▶ _LISTED RECORDS_

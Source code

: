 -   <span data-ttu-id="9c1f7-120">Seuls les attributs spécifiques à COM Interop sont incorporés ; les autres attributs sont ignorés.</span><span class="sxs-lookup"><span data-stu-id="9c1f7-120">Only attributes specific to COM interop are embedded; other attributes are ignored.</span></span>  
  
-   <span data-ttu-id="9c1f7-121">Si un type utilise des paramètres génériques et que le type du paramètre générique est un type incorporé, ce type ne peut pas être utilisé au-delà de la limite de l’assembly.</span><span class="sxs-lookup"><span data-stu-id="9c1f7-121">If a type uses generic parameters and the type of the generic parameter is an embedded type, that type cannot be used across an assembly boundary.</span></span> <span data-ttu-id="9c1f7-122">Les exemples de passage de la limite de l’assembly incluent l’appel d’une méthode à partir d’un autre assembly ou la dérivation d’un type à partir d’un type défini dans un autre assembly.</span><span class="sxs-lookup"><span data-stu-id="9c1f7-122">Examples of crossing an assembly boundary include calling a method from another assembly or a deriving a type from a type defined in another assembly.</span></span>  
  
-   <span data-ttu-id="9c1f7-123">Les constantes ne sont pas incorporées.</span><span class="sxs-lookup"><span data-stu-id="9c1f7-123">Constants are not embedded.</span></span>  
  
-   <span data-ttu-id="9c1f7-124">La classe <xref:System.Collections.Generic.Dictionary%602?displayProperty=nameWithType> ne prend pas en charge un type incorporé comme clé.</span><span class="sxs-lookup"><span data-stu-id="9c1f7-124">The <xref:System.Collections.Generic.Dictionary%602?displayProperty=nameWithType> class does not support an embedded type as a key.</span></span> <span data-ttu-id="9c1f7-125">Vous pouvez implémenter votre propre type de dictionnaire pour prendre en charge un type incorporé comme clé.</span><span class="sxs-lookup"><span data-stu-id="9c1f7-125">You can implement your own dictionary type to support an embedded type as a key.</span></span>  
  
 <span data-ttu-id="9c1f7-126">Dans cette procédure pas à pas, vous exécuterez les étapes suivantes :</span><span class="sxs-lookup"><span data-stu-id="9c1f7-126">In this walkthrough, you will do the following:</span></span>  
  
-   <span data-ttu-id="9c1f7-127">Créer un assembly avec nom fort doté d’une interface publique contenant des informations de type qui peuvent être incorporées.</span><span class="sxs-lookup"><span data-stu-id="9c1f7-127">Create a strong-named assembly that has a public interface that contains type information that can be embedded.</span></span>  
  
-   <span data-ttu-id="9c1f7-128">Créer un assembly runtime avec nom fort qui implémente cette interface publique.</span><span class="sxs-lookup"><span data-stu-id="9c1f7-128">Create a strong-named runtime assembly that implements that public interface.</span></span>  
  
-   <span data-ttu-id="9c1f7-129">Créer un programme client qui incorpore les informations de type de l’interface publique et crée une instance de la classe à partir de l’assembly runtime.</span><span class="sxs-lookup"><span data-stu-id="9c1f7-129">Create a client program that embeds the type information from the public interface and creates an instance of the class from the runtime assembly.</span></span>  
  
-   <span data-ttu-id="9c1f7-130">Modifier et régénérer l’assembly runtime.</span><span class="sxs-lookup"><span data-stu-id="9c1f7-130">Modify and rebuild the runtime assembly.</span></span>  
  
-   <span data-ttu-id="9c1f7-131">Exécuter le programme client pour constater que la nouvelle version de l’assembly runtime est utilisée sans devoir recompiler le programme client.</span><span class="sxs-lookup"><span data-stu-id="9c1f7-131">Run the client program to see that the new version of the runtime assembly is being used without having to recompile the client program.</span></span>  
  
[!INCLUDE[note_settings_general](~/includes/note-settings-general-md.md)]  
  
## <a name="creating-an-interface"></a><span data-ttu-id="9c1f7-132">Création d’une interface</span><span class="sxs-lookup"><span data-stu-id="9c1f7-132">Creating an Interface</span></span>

▶ _EXERCISE AIM_
Please repeat the listing above in full and exactly.

▶ _WRITTEN SOLUTION_
Source code

: -   <span data-ttu-id="9c1f7-120">Seuls les attributs spécifiques à COM Interop sont incorporés ; les autres attributs sont ignorés.</span><span class="sxs-lookup"><span data-stu-id="9c1f7-120">Only attributes specific to COM interop are embedded; other attributes are ignored.</span></span>  
  
-   <span data-ttu-id="9c1f7-121">Si un type utilise des paramètres génériques et que le type du paramètre générique est un type incorporé, ce type ne peut pas être utilisé au-delà de la limite de l’assembly.</span><span class="sxs-lookup"><span data-stu-id="9c1f7-121">If a type uses generic parameters and the type of the generic parameter is an embedded type, that type cannot be used across an assembly boundary.</span></span> <span data-ttu-id="9c1f7-122">Les exemples de passage de la limite de l’assembly incluent l’appel d’une méthode à partir d’un autre assembly ou la dérivation d’un type à partir d’un type défini dans un autre assembly.</span><span class="sxs-lookup"><span data-stu-id="9c1f7-122">Examples of crossing an assembly boundary include calling a method from another assembly or a deriving a type from a type defined in another assembly.</span></span>  
  
-   <span data-ttu-id="9c1f7-123">Les constantes ne sont pas incorporées.</span><span class="sxs-lookup"><span data-stu-id="9c1f7-123">Constants are not embedded.</span></span>  
  
-   <span data-ttu-id="9c1f7-124">La classe <xref:System.Collections.Generic.Dictionary%602?displayProperty=nameWithType> ne prend pas en charge un type incorporé comme clé.</span><span class="sxs-lookup"><span data-stu-id="9c1f7-124">The <xref:System.Collections.Generic.Dictionary%602?displayProperty=nameWithType> class does not support an embedded type as a key.</span></span> <span data-ttu-id="9c1f7-125">Vous pouvez implémenter votre propre type de dictionnaire pour prendre en charge un type incorporé comme clé.</span><span class="sxs-lookup"><span data-stu-id="9c1f7-125">You can implement your own dictionary type to support an embedded type as a key.</span></span>  
  
 <span data-ttu-id="9c1f7-126">Dans cette procédure pas à pas, vous exécuterez les étapes suivantes :</span><span class="sxs-lookup"><span data-stu-id="9c1f7-126">In this walkthrough, you will do the following:</span></span>  
  
-   <span data-ttu-id="9c1f7-127">Créer un assembly avec nom fort doté d’une interface publique contenant des informations de type qui peuvent être incorporées.</span><span class="sxs-lookup"><span data-stu-id="9c1f7-127">Create a strong-named assembly that has a public interface that contains type information that can be embedded.</span></span>  
  
-   <span data-ttu-id="9c1f7-128">Créer un assembly runtime avec nom fort qui implémente cette interface publique.</span><span class="sxs-lookup"><span data-stu-id="9c1f7-128">Create a strong-named runtime assembly that implements that public interface.</span></span>  
  
-   <span data-ttu-id="9c1f7-129">Créer un programme client qui incorpore les informations de type de l’interface publique et crée une instance de la classe à partir de l’assembly runtime.</span><span class="sxs-lookup"><span data-stu-id="9c1f7-129">Create a client program that embeds the type information from the public interface and creates an instance of the class from the runtime assembly.</span></span>  
  
-   <span data-ttu-id="9c1f7-130">Modifier et régénérer l’assembly runtime.</span><span class="sxs-lookup"><span data-stu-id="9c1f7-130">Modify and rebuild the runtime assembly.</span></span>  
  
-   <span data-ttu-id="9c1f7-131">Exécuter le programme client pour constater que la nouvelle version de l’assembly runtime est utilisée sans devoir recompiler le programme client.</span><span class="sxs-lookup"><span data-stu-id="9c1f7-131">Run the client program to see that the new version of the runtime assembly is being used without having to recompile the client program.</span></span>  
  
[!INCLUDE[note_settings_general](~/includes/note-settings-general-md.md)]  
  
## <a name="creating-an-interface"></a><span data-ttu-id="9c1f7-132">Création d’une interface</span><span class="sxs-lookup"><span data-stu-id="9c1f7-132">Creating an Interface</span></span>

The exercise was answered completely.